As her walk unwinds the history of Wales is also unwound, from the twenty-first century back to pre-human times, often viewed through an environmental lens. Brominicksʼ observations of the places and people she meets on her journey make a fascinating alternative travelogue about Wales and the lives its people live. Her writing is lyrical, with engaging and striking coinages and images which carry the reader along too, entertained and informed. A quest of personal discovery, the narrative of The Edge of Cymru is also a refreshingly different way of looking at place, identity, memory and belonging.

Watch Julie talking about the book, her walk and journey to becoming a writer in this film by Culture Colony: The Edge of Cymru.


Are You Judging Me Yet? Kim Moore

This collection of lyric essays by Forward prize-winning poet Kim Moore looks at the relationship between poetry and everyday sexism. Moore examines the dynamics of performing poetry as a female poet – drawing on her PhD research and experiences of writing and performing the poems in her second collection All The Men I Never Married which won the Forward Prize for Best Collection 2022.

Essays tackle subjects that range from heckling at poetry readings, problems with the male gaze and explorations of what the female gaze might look like in poetry and discussions about complicity, guilt and objectification, the slipperiness of the word sexism and whether poetry can be part of transformational change.

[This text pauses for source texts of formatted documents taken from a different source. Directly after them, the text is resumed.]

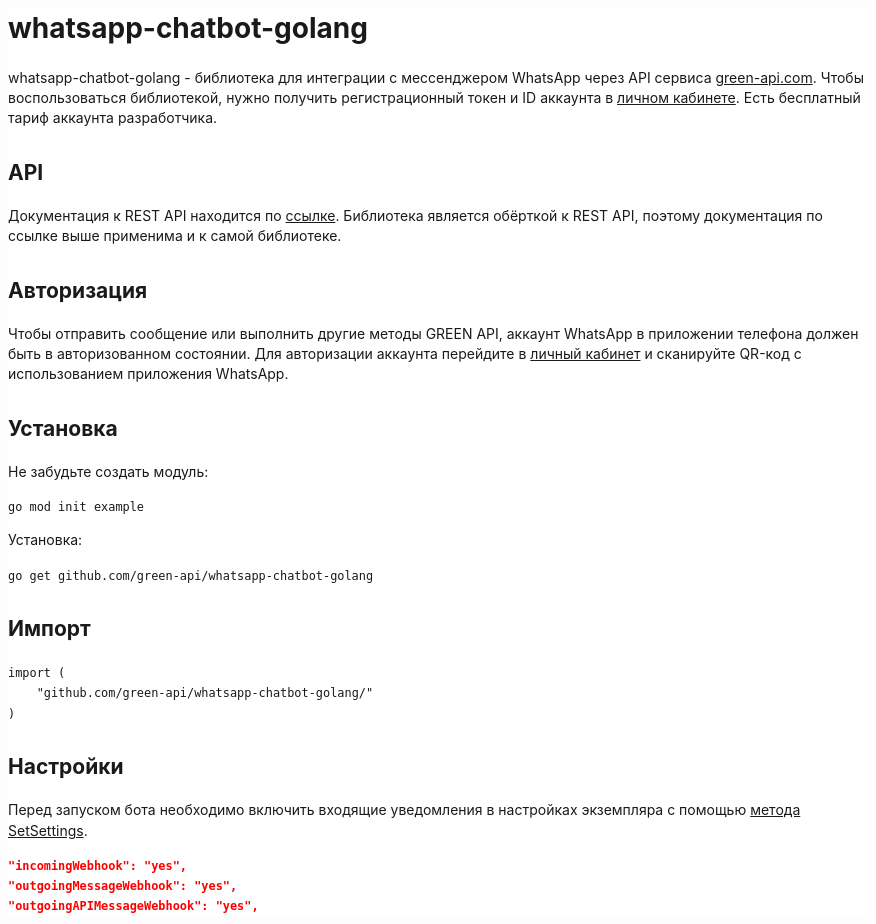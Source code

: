 # whatsapp-chatbot-golang

whatsapp-chatbot-golang - библиотека для интеграции с мессенджером WhatsApp через API
сервиса [green-api.com](https://green-api.com/). Чтобы воспользоваться библиотекой, нужно получить регистрационный токен
и ID аккаунта в [личном кабинете](https://console.green-api.com/). Есть бесплатный тариф аккаунта разработчика.

## API

Документация к REST API находится по [ссылке](https://green-api.com/docs/api/). Библиотека является обёрткой к REST API,
поэтому документация по ссылке выше применима и к самой библиотеке.

## Авторизация

Чтобы отправить сообщение или выполнить другие методы GREEN API, аккаунт WhatsApp в приложении телефона должен быть в
авторизованном состоянии. Для авторизации аккаунта перейдите в [личный кабинет](https://console.green-api.com/) и
сканируйте QR-код с использованием приложения WhatsApp.

## Установка

Не забудьте создать модуль:

```shell
go mod init example
```

Установка:

```shell
go get github.com/green-api/whatsapp-chatbot-golang
```

## Импорт

```
import (
	"github.com/green-api/whatsapp-chatbot-golang/"
)
```

## Настройки

Перед запуском бота необходимо включить входящие уведомления в настройках экземпляра с помощью <a href="https://green-api.com/en/docs/api/account/SetSettings/">метода SetSettings</a>.

```json
"incomingWebhook": "yes",
"outgoingMessageWebhook": "yes",
"outgoingAPIMessageWebhook": "yes",
```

Moore says, “I believe the time is right for a book like this to make an impact. As a female poet, I know there is a need for such a book to examine the intersection between writing, performing, feminism and sexism. I’ve had many conversations with other female poets who have confirmed my thinking – that female poets are navigating these things regularly, and yet nobody is really writing or talking about them.”

At the end of each chapter, readers are encouraged to choose which section they read next, and to make their own connections between the essays. They will also find links between the topics and poems in All The Men I Never Married.